## What you are asked to do
An exact copy of every entry is the answer here, with no pictures.

★ ★ ★ ★

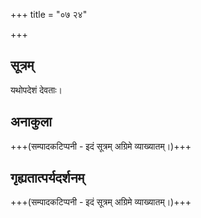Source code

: +++
title = "०७ २४"

+++
## सूत्रम्
यथोपदेशं देवताः।
## अनाकुला
+++(सम्पादकटिप्पनी - इदं सूत्रम् अग्रिमे व्याख्यातम्।)+++
## गृह्यतात्पर्यदर्शनम्
+++(सम्पादकटिप्पनी - इदं सूत्रम् अग्रिमे व्याख्यातम्।)+++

★ ★ ★ ★

## Solved exercise
Source code

: +++
title = "०७ २४"

+++
## सूत्रम्
यथोपदेशं देवताः।
## अनाकुला
+++(सम्पादकटिप्पनी - इदं सूत्रम् अग्रिमे व्याख्यातम्।)+++
## गृह्यतात्पर्यदर्शनम्
+++(सम्पादकटिप्पनी - इदं सूत्रम् अग्रिमे व्याख्यातम्।)+++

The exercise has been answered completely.